During epithelial wound healing, actin assembles at the leading edge of cells that border the wound, forming dynamic protrusions and, in some cases, an actomyosin cable. Together, these actin-rich structures are essential for wound closure. The process of dorsal closure in Drosophila shares many characteristics with wound healing and is a convenient system for cell biological analysis. Building on earlier results showing that the apical polarity determinant Par3/Bazooka (Baz) is lost from the leading edge of cells during dorsal closure, Tom Millard and colleagues (p. 800) now uncover a molecular mechanism by which Baz localisation regulates actin dynamics. Baz is known to bind the lipid phosphatase Pten, and the authors find that loss of Baz from the leading edge causes Pten redistribution. This, in turn, leads to an accumulation of the lipid PIP3 at the leading edge, which promotes formation of actin protrusions that are required for closure. This pathway is conserved during both dorsal closure and wound healing, offering a mechanistic basis for actin assembly during epithelial closure.

 

Mapping the neural crest

Neural crest (NC) cells arise in the neural tube (NT), undergo an epithelial-mesenchymal transition, and migrate away along defined routes, differentiating into multiple lineages.
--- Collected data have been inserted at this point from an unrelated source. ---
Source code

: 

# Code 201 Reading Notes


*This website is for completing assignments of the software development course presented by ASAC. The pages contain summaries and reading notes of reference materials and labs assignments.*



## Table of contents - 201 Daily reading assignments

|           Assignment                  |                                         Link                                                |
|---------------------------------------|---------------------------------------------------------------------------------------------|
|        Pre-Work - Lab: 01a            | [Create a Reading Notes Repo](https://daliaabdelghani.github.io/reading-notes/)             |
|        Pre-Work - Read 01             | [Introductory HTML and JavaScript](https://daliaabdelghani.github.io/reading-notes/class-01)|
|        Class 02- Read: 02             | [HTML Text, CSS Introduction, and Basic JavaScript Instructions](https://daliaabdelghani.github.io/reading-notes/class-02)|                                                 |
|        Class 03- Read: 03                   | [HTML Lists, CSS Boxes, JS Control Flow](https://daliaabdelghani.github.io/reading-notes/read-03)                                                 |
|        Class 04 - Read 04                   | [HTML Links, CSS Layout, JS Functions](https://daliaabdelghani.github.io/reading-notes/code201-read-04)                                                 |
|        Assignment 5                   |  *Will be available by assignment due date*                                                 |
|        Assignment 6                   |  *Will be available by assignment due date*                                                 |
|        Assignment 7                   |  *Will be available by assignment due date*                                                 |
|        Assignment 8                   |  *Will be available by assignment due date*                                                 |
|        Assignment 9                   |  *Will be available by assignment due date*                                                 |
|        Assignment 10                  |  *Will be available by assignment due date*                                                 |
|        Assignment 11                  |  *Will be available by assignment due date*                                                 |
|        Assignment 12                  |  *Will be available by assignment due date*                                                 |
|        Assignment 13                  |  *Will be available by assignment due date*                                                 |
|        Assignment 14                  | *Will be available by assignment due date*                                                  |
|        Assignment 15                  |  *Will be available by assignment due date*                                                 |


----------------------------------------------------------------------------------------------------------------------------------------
Precisely how NC cells exit the NT, and whether their fate is predetermined by their initial position within the NT, has been controversial. To address these issues, the Kulesa and Bronner laboratories performed a collaborative study (p. 820). Using a combination of photoactivation and two-photon time-lapse microscopy, they precisely marked individual or small groups of NC precursors in vivo in the chick embryonic NT and followed their fate. They found that most NC cells exit the NT at the dorsal midline, and that some precursors remain resident in the dorsal midline, producing an unordered emigration of cells. Moreover, they showed that differentiation potential is not defined by initial position within the NT, as has previously been suggested, although time of NT exit did influence fate. Together, these results suggest a more plastic and dynamic behaviour for NC cell emigration than previously appreciated.

 

X inactivation: the great escape

X-chromosome inactivation (XCI) enables dosage compensation between XX females and XY males, and its absence causes lethality, owing to defects in extra-embryonic tissues. However, it has also been shown that some genes are able to escape XCI in these tissues. Here, Catherine Corbel, Edith Heard and colleagues reconcile these findings and show that the inactive X (Xi) in one particular extra-embryonic cell type – trophoblast giant cells (TGCs) – has an unusual chromatin status (p. 861). Using RNA FISH on sections of postimplantation mouse embryos, they show that XCI is maintained in embryonic lineages, whereas TGCs show a high level of escape from XCI. Partial re-expression of most X-linked genes analysed, with the exception of the G6pd housekeeping gene, was observed in TGCs. In addition, the Xi in TGCs possesses an unusual organization and chromatin status, exhibiting both active and inactive chromatin marks. The authors propose that this apparent ‘bivalence’ of the Xi might account for its instability in TGCs and suggest that additional mechanisms maintain silencing at key loci.

 

HNF1β controls nephron development

The nephron is a highly specialised unit of the kidney. It arises by mesenchymal-to-epithelium transitions. After epithelialization, a polarized renal vesicle forms, and this further differentiates into a comma-shaped body and a S-shaped body (SSB), in which the future nephron segments are mapped into proximal, intermediate and distal domains. How SSBs are patterned and subsequently differentiate during kidney morphogenesis is poorly defined. Here, two papers use complementary approaches to show that hepatocyte nuclear factor 1β (HNF1β), which is known to be required for the earliest steps of metanephric kidney development and is implicated in developmental renal pathologies, controls this early patterning.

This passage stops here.